[Directions]
Without the pictures, output the records below exactly as they are.

(Data for this task begins)

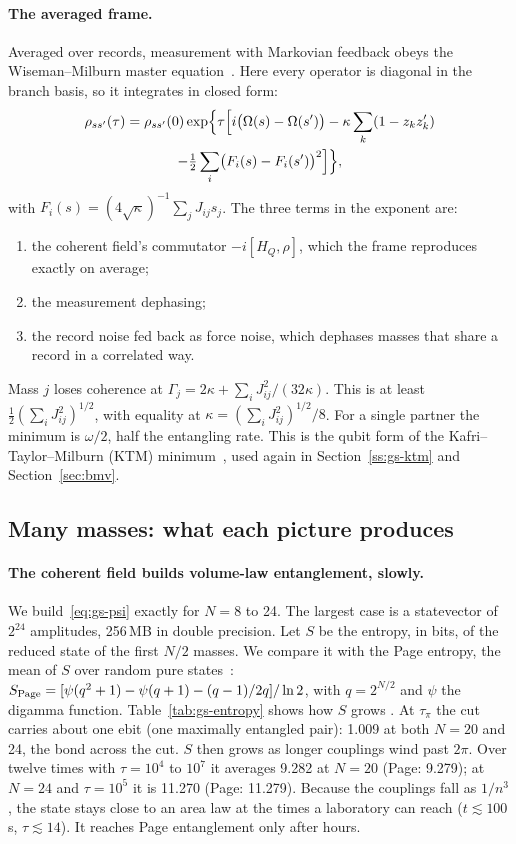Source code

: \paragraph{The averaged frame.} Averaged over records, measurement with Markovian feedback obeys the Wiseman--Milburn master
equation~\cite{wiseman1993}. Here every operator is diagonal in the branch basis, so it integrates in closed form:
\begin{multline}\label{eq:gs-me}
\rho_{ss'}(\tau)=\rho_{ss'}(0)\exp\Bigl\{\tau\Bigl[i\bigl(\Omega(s)-\Omega(s')\bigr)-\kappa\sum_k(1-z_kz'_k)\\
-\tfrac12\sum_i\bigl(F_i(s)-F_i(s')\bigr)^2\Bigr]\Bigr\},
\end{multline}
with $F_i(s)=(4\sqrt\kappa)^{-1}\sum_jJ_{ij}s_j$. The three terms in the exponent are:
\begin{enumerate}[nosep]
\item the coherent field's commutator $-i[H_Q,\rho]$, which the frame reproduces exactly on average;
\item the measurement dephasing;
\item the record noise fed back as force noise, which dephases masses that share a record in a correlated way.
\end{enumerate}
Mass $j$ loses coherence at $\Gamma_j=2\kappa+\sum_iJ_{ij}^2/(32\kappa)$. This is at least $\frac12(\sum_iJ_{ij}^2)^{1/2}$, with equality at
$\kappa=(\sum_iJ_{ij}^2)^{1/2}/8$. For a single partner the minimum is $\omega/2$, half the entangling rate. This is the qubit form of the
Kafri--Taylor--Milburn (KTM) minimum~\cite{ktm}, used again in Section~\ref{ss:gs-ktm} and Section~\ref{sec:bmv}.

\subsection{Many masses: what each picture produces}\label{ss:gs-many}

\paragraph{The coherent field builds volume-law entanglement, slowly.} We build~\eqref{eq:gs-psi} exactly for $N=8$ to 24. The largest case is
a statevector of $2^{24}$ amplitudes, 256\,MB in double precision. Let $S$ be the entropy, in bits, of the reduced state of the first $N/2$
masses. We compare it with the Page entropy, the mean of $S$ over random pure states~\cite{page1993}:
$S_{\rm Page}=[\psi(q^2+1)-\psi(q+1)-(q-1)/2q]/\ln2$, with $q=2^{N/2}$ and $\psi$ the digamma function. Table~\ref{tab:gs-entropy} shows how
$S$ grows .
At $\tau_\pi$ the cut carries about one ebit (one maximally entangled pair): 1.009 at both $N=20$ and 24, the bond across the cut. $S$ then
grows as longer couplings wind past $2\pi$. Over twelve times with $\tau=10^4$ to $10^7$ it averages 9.282 at $N=20$ (Page: 9.279); at
$N=24$ and $\tau=10^5$ it is 11.270 (Page: 11.279). Because the couplings fall as $1/n^3$, the state stays close to an area law at the times a laboratory can reach ($t\lesssim100$\,s,
$\tau\lesssim14$). It reaches Page entanglement only after hours.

(Data for this task ends)

[Result for this exercise]
Source code

: \paragraph{The averaged frame.} Averaged over records, measurement with Markovian feedback obeys the Wiseman--Milburn master
equation~\cite{wiseman1993}. Here every operator is diagonal in the branch basis, so it integrates in closed form:
\begin{multline}\label{eq:gs-me}
\rho_{ss'}(\tau)=\rho_{ss'}(0)\exp\Bigl\{\tau\Bigl[i\bigl(\Omega(s)-\Omega(s')\bigr)-\kappa\sum_k(1-z_kz'_k)\\
-\tfrac12\sum_i\bigl(F_i(s)-F_i(s')\bigr)^2\Bigr]\Bigr\},
\end{multline}
with $F_i(s)=(4\sqrt\kappa)^{-1}\sum_jJ_{ij}s_j$. The three terms in the exponent are:
\begin{enumerate}[nosep]
\item the coherent field's commutator $-i[H_Q,\rho]$, which the frame reproduces exactly on average;
\item the measurement dephasing;
\item the record noise fed back as force noise, which dephases masses that share a record in a correlated way.
\end{enumerate}
Mass $j$ loses coherence at $\Gamma_j=2\kappa+\sum_iJ_{ij}^2/(32\kappa)$. This is at least $\frac12(\sum_iJ_{ij}^2)^{1/2}$, with equality at
$\kappa=(\sum_iJ_{ij}^2)^{1/2}/8$. For a single partner the minimum is $\omega/2$, half the entangling rate. This is the qubit form of the
Kafri--Taylor--Milburn (KTM) minimum~\cite{ktm}, used again in Section~\ref{ss:gs-ktm} and Section~\ref{sec:bmv}.

\subsection{Many masses: what each picture produces}\label{ss:gs-many}

\paragraph{The coherent field builds volume-law entanglement, slowly.} We build~\eqref{eq:gs-psi} exactly for $N=8$ to 24. The largest case is
a statevector of $2^{24}$ amplitudes, 256\,MB in double precision. Let $S$ be the entropy, in bits, of the reduced state of the first $N/2$
masses. We compare it with the Page entropy, the mean of $S$ over random pure states~\cite{page1993}:
$S_{\rm Page}=[\psi(q^2+1)-\psi(q+1)-(q-1)/2q]/\ln2$, with $q=2^{N/2}$ and $\psi$ the digamma function. Table~\ref{tab:gs-entropy} shows how
$S$ grows .
At $\tau_\pi$ the cut carries about one ebit (one maximally entangled pair): 1.009 at both $N=20$ and 24, the bond across the cut. $S$ then
grows as longer couplings wind past $2\pi$. Over twelve times with $\tau=10^4$ to $10^7$ it averages 9.282 at $N=20$ (Page: 9.279); at
$N=24$ and $\tau=10^5$ it is 11.270 (Page: 11.279). Because the couplings fall as $1/n^3$, the state stays close to an area law at the times a laboratory can reach ($t\lesssim100$\,s,
$\tau\lesssim14$). It reaches Page entanglement only after hours.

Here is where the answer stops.